# WHAT NEEDS TO BE DONE
Report the count of lines below in which the string "Total" occurs; include nothing else.

Collected data:
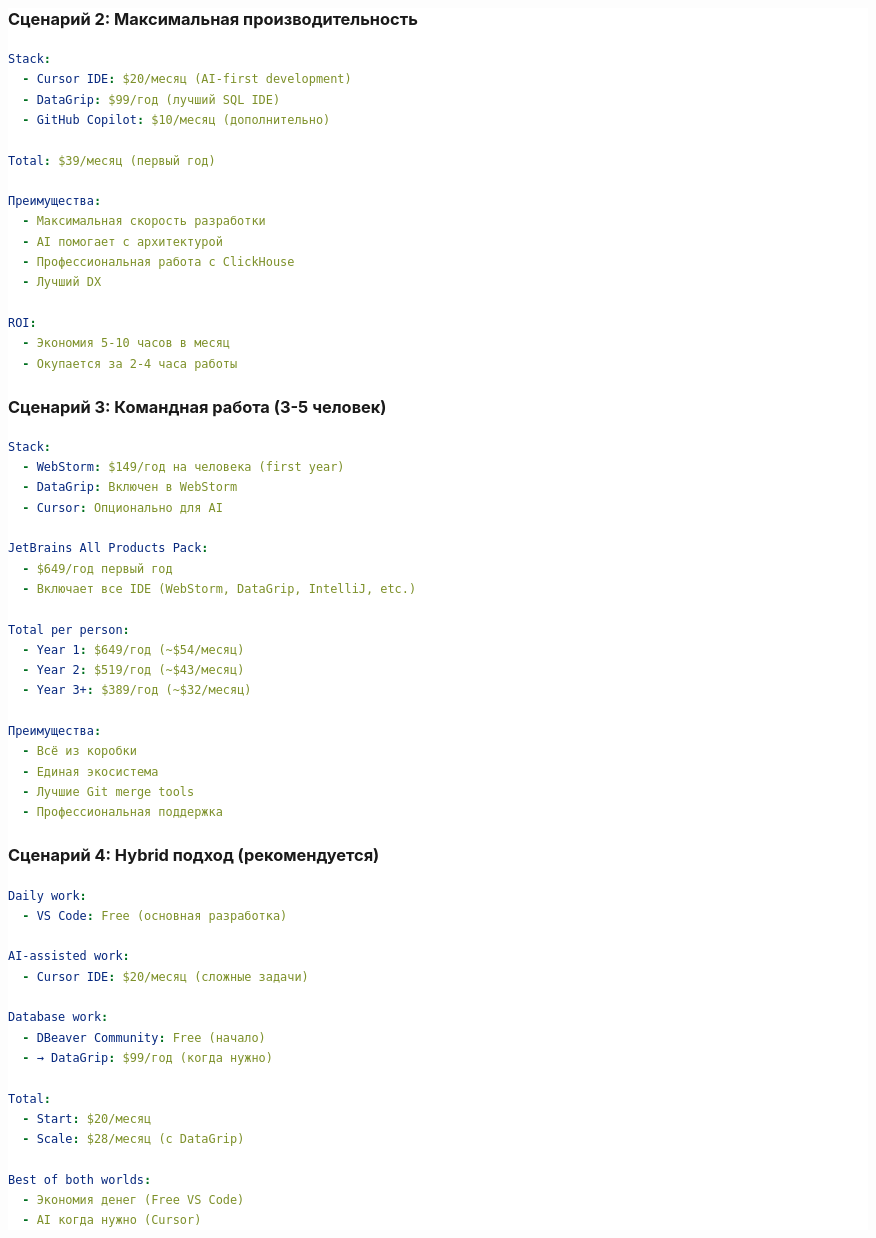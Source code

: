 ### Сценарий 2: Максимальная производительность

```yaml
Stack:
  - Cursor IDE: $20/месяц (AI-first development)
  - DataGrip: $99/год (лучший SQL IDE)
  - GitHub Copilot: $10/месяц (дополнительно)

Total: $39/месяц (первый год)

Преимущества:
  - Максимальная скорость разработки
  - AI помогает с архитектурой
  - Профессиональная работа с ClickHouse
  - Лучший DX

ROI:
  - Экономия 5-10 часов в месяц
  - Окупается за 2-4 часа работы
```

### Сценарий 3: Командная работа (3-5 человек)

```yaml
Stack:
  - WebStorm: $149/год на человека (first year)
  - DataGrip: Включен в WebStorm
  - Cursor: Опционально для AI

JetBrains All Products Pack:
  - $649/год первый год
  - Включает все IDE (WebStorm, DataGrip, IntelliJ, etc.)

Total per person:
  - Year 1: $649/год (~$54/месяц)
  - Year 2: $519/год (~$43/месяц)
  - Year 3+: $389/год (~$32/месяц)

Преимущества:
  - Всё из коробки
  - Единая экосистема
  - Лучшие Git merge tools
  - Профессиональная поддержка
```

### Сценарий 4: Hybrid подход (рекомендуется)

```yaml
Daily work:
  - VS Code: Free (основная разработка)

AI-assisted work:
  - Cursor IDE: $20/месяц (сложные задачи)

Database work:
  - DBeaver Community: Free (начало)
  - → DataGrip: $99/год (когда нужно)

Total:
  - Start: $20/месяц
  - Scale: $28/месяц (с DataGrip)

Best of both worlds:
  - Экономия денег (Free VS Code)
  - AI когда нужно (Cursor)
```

# ANSWER SPACE
3